Hierarchical Self-assembly of Discrete Metal-Organic Cages into Supramolecular Nanoparticles for Intracellular Protein Delivery

Hierarchical self-assembly (HAS) is a powerful approach to create supramolecular nanostructures for biomedical applications. This potency, however, is generally challenged by the difficulty of controlling the HAS of biomacromolecules and the functionality of resulted HAS nanostructures. Herein, we report a modular approach for controlling the HAS of discrete metal-organic cages (MOC) into supramolecular nanoparticles, and its potential for intracellular protein delivery and cell-fate specification. The hierarchical coordination-driven self-assembly of adamantane-functionalized M12L24 MOC (Ada-MOC) and the host-guest interaction of Ada-MOC with beta-cyclodextrin-conjugated polyethylenimine (PEI-beta CD) afford supramolecular nanoparticles in a controllable manner.

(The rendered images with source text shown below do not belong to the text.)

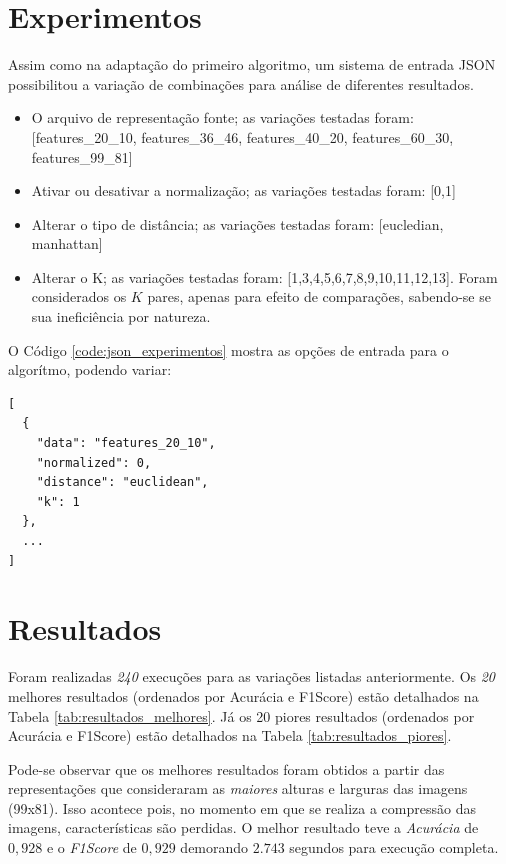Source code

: \documentclass[12pt]{article}
\begin{document}
\section{Experimentos}

Assim como na adaptação do primeiro algoritmo, um sistema de entrada JSON possibilitou a variação de combinações para análise de diferentes resultados.

\begin{itemize}
  \item O arquivo de representação fonte; as variações testadas foram: [features\_20\_10, features\_36\_46, features\_40\_20, features\_60\_30, features\_99\_81]
  \item Ativar ou desativar a normalização; as variações testadas foram: [0,1]
  \item Alterar o tipo de distância; as variações testadas foram: [eucledian, manhattan]
  \item Alterar o K; as variações testadas foram: [1,3,4,5,6,7,8,9,10,11,12,13]. Foram considerados os $K$ pares, apenas para efeito de comparações, sabendo-se se sua ineficiência por natureza.
\end{itemize}

\newpage

O Código \ref{code:json_experimentos} mostra as opções de entrada para o algorítmo, podendo variar:

\begin{lstlisting}[caption={JSON para experimentos},captionpos=b,frame=single,label={code:json_experimentos}]
[
  {
    "data": "features_20_10",
    "normalized": 0,
    "distance": "euclidean",
    "k": 1
  },
  ...
]
\end{lstlisting}

\section{Resultados}

Foram realizadas \textit{240} execuções para as variações listadas anteriormente. Os \textit{20} melhores resultados (ordenados por Acurácia e F1Score) estão detalhados na Tabela \ref{tab:resultados_melhores}. Já os 20 piores resultados (ordenados por Acurácia e F1Score) estão detalhados na Tabela \ref{tab:resultados_piores}.

Pode-se observar que os melhores resultados foram obtidos a partir das representações que consideraram as \textit{maiores} alturas e larguras das imagens (99x81). Isso acontece pois, no momento em que se realiza a compressão das imagens, características são perdidas. O melhor resultado teve a \textit{Acurácia} de $0,928$ e o \textit{F1Score} de $0,929$ demorando $2.743$ segundos para execução completa.
\end{document}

HAS maintains high efficiency and orthogonality in the presence of protein, enabling the encapsulation of protein into the nanoparticles for intracellular protein delivery for therapeutic application and CRISPR/Cas9 genome editing.

Automated summary

The hierarchical self-assembly of metal-organic cages into supramolecular nanoparticles allows for efficient encapsulation of proteins for intracellular delivery and potential therapeutic applications, such as CRISPR/Cas9 genome editing.